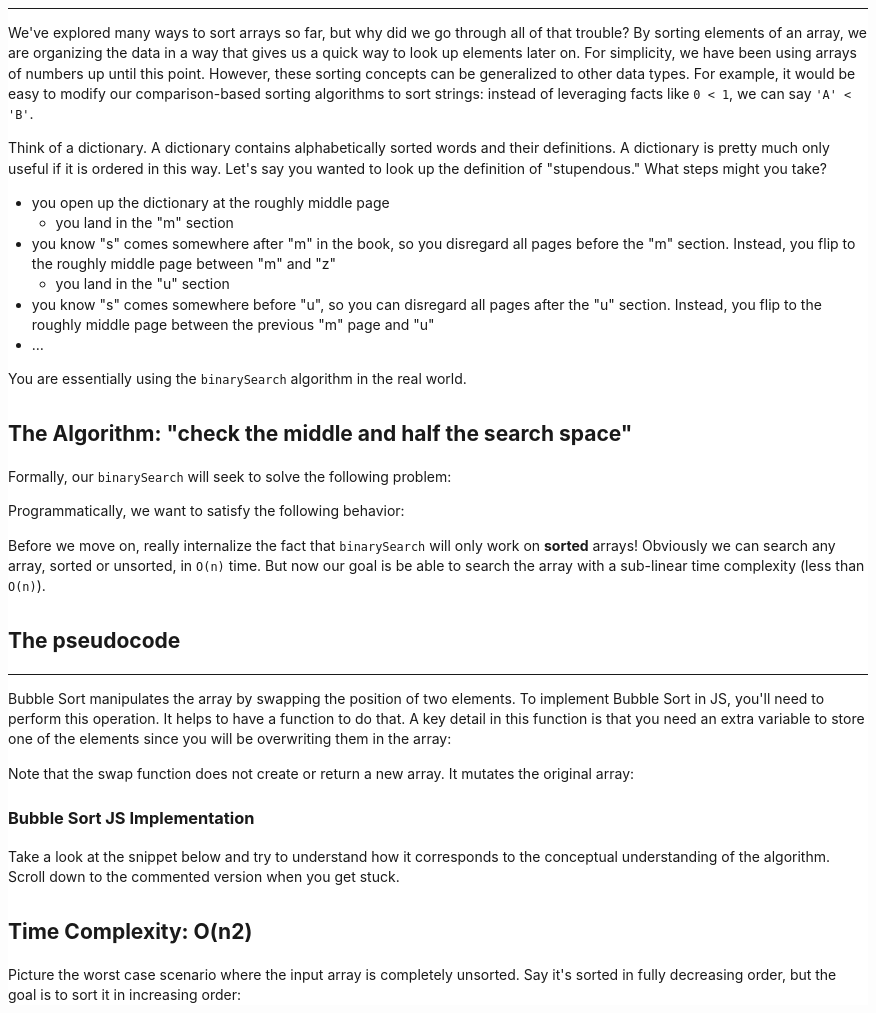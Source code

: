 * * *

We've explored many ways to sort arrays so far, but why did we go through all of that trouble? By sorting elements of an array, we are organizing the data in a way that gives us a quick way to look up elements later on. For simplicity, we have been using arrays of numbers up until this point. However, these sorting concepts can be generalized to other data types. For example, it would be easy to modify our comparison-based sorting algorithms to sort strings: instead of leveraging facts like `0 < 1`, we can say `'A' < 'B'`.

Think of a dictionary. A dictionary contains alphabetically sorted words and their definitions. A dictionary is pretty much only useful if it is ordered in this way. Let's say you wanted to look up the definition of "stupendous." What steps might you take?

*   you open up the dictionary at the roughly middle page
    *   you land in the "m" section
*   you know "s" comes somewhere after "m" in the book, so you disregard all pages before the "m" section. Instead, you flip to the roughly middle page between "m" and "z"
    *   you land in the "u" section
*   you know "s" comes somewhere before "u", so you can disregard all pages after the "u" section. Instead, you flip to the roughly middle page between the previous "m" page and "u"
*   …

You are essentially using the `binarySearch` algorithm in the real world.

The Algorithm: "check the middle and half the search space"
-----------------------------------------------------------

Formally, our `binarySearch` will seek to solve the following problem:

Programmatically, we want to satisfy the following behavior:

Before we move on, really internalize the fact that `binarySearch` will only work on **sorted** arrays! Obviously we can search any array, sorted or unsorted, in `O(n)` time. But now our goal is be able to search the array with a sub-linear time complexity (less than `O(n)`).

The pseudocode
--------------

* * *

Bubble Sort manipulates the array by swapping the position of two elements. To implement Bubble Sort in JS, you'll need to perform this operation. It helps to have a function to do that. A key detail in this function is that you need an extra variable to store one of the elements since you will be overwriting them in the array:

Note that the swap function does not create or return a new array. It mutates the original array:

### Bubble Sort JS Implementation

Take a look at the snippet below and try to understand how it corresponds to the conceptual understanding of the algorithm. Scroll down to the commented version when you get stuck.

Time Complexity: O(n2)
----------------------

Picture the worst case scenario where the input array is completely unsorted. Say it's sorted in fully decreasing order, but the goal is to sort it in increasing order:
...
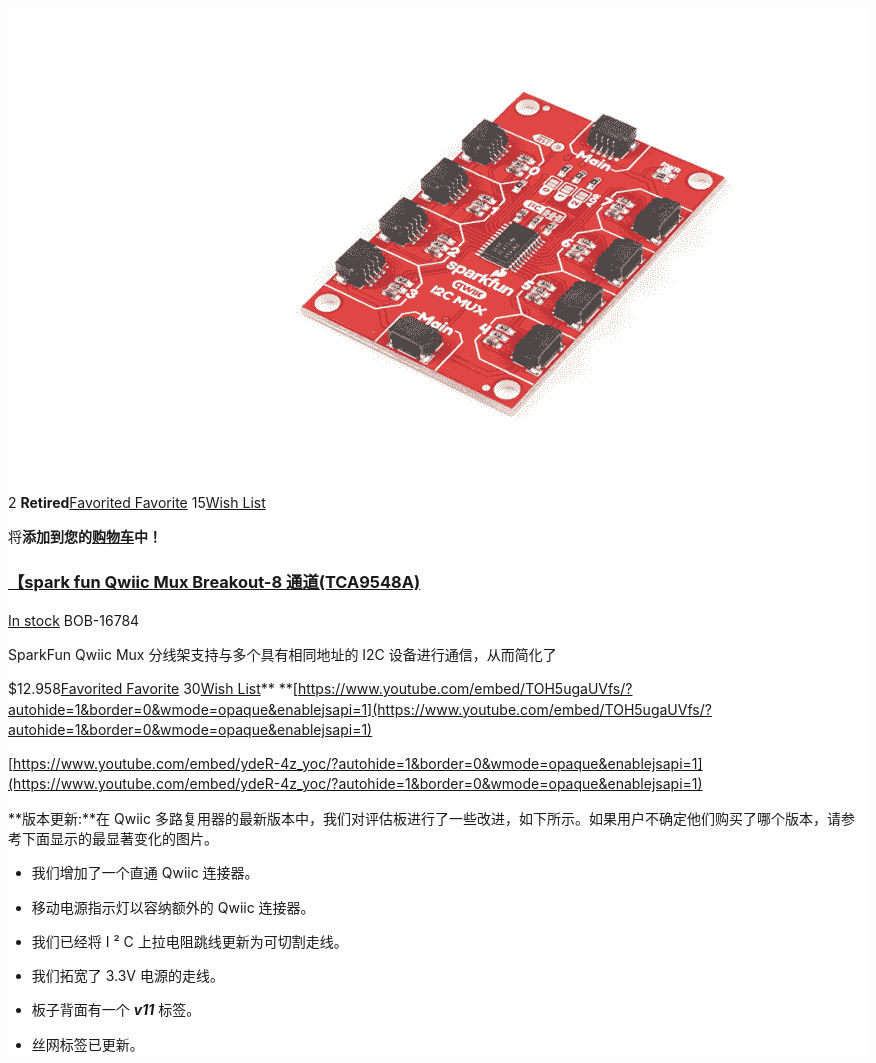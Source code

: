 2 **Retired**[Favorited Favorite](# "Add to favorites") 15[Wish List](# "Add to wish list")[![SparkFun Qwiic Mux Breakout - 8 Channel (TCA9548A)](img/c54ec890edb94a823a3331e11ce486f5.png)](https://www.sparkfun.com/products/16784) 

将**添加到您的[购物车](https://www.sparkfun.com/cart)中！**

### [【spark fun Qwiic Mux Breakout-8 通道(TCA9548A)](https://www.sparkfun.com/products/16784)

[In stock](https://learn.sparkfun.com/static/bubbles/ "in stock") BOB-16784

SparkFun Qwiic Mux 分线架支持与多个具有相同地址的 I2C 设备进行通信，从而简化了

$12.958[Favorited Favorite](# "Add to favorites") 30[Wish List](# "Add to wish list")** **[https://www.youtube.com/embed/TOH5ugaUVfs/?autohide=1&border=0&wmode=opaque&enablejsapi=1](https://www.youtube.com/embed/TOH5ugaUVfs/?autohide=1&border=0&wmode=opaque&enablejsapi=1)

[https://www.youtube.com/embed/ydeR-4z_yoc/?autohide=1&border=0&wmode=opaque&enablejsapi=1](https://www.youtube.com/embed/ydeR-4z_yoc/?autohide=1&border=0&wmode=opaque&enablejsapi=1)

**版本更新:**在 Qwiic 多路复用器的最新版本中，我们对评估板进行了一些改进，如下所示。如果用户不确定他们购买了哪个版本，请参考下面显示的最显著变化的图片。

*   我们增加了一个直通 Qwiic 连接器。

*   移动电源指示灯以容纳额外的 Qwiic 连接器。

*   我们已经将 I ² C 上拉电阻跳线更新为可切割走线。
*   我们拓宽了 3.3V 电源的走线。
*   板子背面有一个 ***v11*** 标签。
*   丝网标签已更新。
==
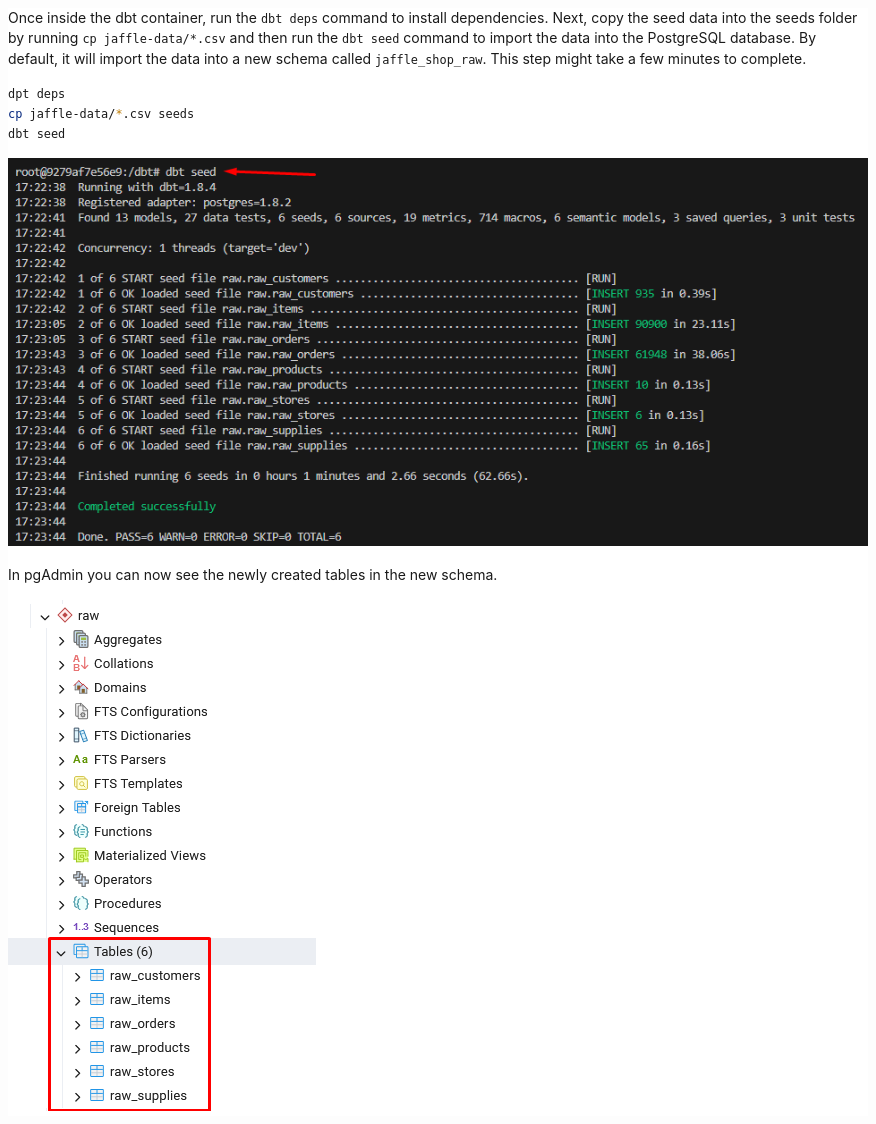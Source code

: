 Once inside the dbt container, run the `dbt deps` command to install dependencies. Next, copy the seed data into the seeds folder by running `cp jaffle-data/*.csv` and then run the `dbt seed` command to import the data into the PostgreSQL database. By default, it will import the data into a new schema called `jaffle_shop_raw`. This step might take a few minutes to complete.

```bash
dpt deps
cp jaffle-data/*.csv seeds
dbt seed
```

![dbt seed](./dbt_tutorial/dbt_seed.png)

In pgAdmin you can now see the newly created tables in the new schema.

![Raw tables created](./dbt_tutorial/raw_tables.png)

• TASK DETAILS:
Wherever the word "youtube" appears in the entries above, copy that whole line.

• THE COMPLETED TASK:
$12.958[Favorited Favorite](# "Add to favorites") 30[Wish List](# "Add to wish list")** **[https://www.youtube.com/embed/TOH5ugaUVfs/?autohide=1&border=0&wmode=opaque&enablejsapi=1](https://www.youtube.com/embed/TOH5ugaUVfs/?autohide=1&border=0&wmode=opaque&enablejsapi=1)
[https://www.youtube.com/embed/ydeR-4z_yoc/?autohide=1&border=0&wmode=opaque&enablejsapi=1](https://www.youtube.com/embed/ydeR-4z_yoc/?autohide=1&border=0&wmode=opaque&enablejsapi=1)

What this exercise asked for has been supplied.